Your objective>
For the data that follows, return each line unchanged and drop the pictures.
◇ ◇ ◇ ◇ ◇ ◇ ◇
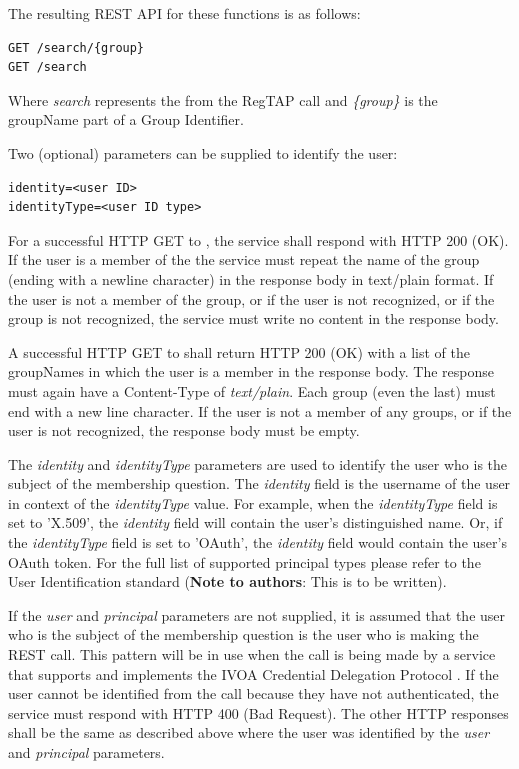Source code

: \documentclass[11pt,a4paper]{ivoa}
\begin{document}
The resulting REST API for these functions is as follows:

\begin{verbatim}
GET /search/{group}
GET /search
\end{verbatim}

Where \emph{search} represents the  from the RegTAP call and \emph{\{group\}} is the groupName part of a Group Identifier.

Two (optional) parameters can be supplied to identify the user:

\begin{verbatim}
identity=<user ID>
identityType=<user ID type>
\end{verbatim}

For a successful HTTP GET to , the service shall respond with HTTP 200 (OK).  If the user is a member of the  the service must repeat the name of the group (ending with a newline character) in the response body in text/plain format.  If the user is not a member of the group, or if the user is not recognized, or if the group is not recognized, the service must write no content in the response body.

A successful HTTP GET to  shall return HTTP 200 (OK) with a list of the groupNames in which the user is a member in the response body.  The response must again have a Content-Type of \emph {text/plain}.  Each group (even the last) must end with a new line character.  If the user is not a member of any groups, or if the user is not recognized, the response body must be empty.

The \emph{identity} and \emph{identityType} parameters are used to identify the user who is the subject of the membership question.  The \emph{identity} field is the username of the user in context of the \emph{identityType} value.  For example, when the \emph{identityType} field is set to 'X.509', the \emph{identity} field will contain the user's distinguished name.  Or, if the \emph{identityType} field is set to 'OAuth', the \emph{identity} field would contain the user's OAuth token.  For the full list of supported principal types please refer to the User Identification standard (\textbf{Note to authors}: This is to be written).

If the \emph{user} and \emph{principal} parameters are not supplied, it is assumed that the user who is the subject of the membership question is the user who is making the REST call.  This pattern will be in use when the call is being made by a service that supports and implements the IVOA Credential Delegation Protocol \citep{std:CDP}.  If the user cannot be identified from the call because they have not authenticated, the service must respond with HTTP 400 (Bad Request).  The other HTTP responses shall be the same as described above where the user was identified by the \emph{user} and \emph{principal} parameters.
\end{document}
◇ ◇ ◇ ◇ ◇ ◇ ◇
Written response>
Source code

: \documentclass[11pt,a4paper]{ivoa}
\begin{document}
The resulting REST API for these functions is as follows:

\begin{verbatim}
GET /search/{group}
GET /search
\end{verbatim}

Where \emph{search} represents the  from the RegTAP call and \emph{\{group\}} is the groupName part of a Group Identifier.

Two (optional) parameters can be supplied to identify the user:

\begin{verbatim}
identity=<user ID>
identityType=<user ID type>
\end{verbatim}

For a successful HTTP GET to , the service shall respond with HTTP 200 (OK).  If the user is a member of the  the service must repeat the name of the group (ending with a newline character) in the response body in text/plain format.  If the user is not a member of the group, or if the user is not recognized, or if the group is not recognized, the service must write no content in the response body.

A successful HTTP GET to  shall return HTTP 200 (OK) with a list of the groupNames in which the user is a member in the response body.  The response must again have a Content-Type of \emph {text/plain}.  Each group (even the last) must end with a new line character.  If the user is not a member of any groups, or if the user is not recognized, the response body must be empty.

The \emph{identity} and \emph{identityType} parameters are used to identify the user who is the subject of the membership question.  The \emph{identity} field is the username of the user in context of the \emph{identityType} value.  For example, when the \emph{identityType} field is set to 'X.509', the \emph{identity} field will contain the user's distinguished name.  Or, if the \emph{identityType} field is set to 'OAuth', the \emph{identity} field would contain the user's OAuth token.  For the full list of supported principal types please refer to the User Identification standard (\textbf{Note to authors}: This is to be written).

If the \emph{user} and \emph{principal} parameters are not supplied, it is assumed that the user who is the subject of the membership question is the user who is making the REST call.  This pattern will be in use when the call is being made by a service that supports and implements the IVOA Credential Delegation Protocol \citep{std:CDP}.  If the user cannot be identified from the call because they have not authenticated, the service must respond with HTTP 400 (Bad Request).  The other HTTP responses shall be the same as described above where the user was identified by the \emph{user} and \emph{principal} parameters.
\end{document}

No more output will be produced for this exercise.